# What you are asked to do
Work through the data below and copy out every line where "conditions" is found.

(Dataset records)
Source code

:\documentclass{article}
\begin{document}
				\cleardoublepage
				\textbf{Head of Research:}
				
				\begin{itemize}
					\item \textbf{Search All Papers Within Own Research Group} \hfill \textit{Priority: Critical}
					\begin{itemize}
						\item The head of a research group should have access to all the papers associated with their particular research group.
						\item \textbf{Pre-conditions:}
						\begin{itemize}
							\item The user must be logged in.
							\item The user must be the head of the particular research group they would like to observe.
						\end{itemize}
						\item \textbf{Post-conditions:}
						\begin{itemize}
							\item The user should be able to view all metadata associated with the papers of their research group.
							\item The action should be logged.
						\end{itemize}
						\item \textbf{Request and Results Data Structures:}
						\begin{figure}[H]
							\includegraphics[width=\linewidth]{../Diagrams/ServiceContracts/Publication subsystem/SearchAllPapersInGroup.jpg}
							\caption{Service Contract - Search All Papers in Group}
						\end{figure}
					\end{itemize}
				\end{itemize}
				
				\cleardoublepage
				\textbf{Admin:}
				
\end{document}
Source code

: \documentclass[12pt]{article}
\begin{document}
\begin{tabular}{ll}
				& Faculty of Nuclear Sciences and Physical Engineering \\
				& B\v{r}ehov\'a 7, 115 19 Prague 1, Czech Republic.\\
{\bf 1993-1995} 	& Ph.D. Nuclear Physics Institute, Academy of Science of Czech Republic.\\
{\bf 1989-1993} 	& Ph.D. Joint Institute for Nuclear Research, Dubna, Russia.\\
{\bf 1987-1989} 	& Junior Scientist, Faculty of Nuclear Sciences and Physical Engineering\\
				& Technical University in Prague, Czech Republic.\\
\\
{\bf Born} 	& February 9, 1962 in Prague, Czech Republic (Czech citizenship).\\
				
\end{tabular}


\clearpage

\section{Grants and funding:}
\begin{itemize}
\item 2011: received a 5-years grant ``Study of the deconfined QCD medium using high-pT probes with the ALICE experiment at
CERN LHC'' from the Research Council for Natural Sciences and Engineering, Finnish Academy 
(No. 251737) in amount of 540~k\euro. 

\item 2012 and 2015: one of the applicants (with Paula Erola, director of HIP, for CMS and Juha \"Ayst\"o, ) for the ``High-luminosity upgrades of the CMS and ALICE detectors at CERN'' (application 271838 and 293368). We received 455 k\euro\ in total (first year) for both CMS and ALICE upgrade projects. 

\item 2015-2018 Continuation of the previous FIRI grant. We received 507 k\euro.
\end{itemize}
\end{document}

---

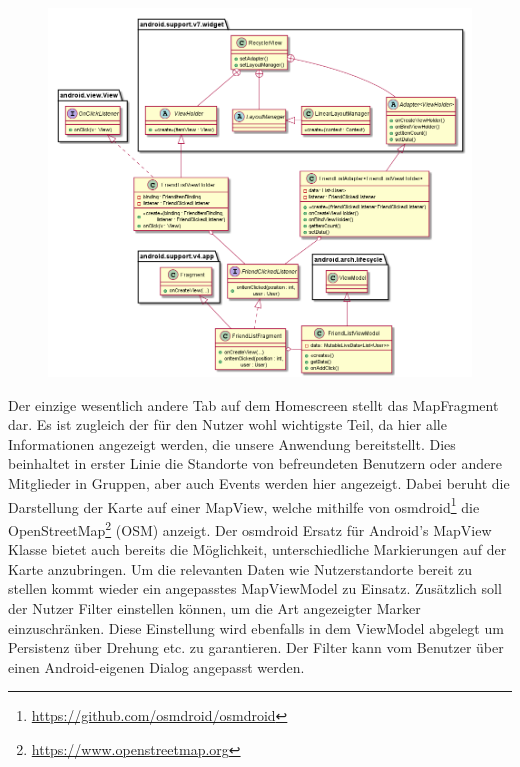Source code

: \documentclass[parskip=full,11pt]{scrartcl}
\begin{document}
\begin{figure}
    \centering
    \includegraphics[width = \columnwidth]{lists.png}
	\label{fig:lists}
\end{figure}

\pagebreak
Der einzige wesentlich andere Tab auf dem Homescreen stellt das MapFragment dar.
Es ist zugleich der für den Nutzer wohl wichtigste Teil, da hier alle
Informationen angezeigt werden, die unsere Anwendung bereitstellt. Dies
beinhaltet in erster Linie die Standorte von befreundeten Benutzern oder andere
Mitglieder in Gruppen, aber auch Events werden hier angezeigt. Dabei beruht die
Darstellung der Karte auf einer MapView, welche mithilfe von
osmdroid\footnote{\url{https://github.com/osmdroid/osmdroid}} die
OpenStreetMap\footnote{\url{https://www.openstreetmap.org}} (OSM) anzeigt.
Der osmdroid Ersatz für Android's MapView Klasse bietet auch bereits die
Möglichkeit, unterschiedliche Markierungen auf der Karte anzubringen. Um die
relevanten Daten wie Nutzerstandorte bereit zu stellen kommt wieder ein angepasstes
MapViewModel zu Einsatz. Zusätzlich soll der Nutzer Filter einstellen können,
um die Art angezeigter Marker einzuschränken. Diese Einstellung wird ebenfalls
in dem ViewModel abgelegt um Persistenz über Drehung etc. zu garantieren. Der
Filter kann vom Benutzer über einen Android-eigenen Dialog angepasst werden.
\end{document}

# Answer below
						\item \textbf{Pre-conditions:}
						\item \textbf{Post-conditions:}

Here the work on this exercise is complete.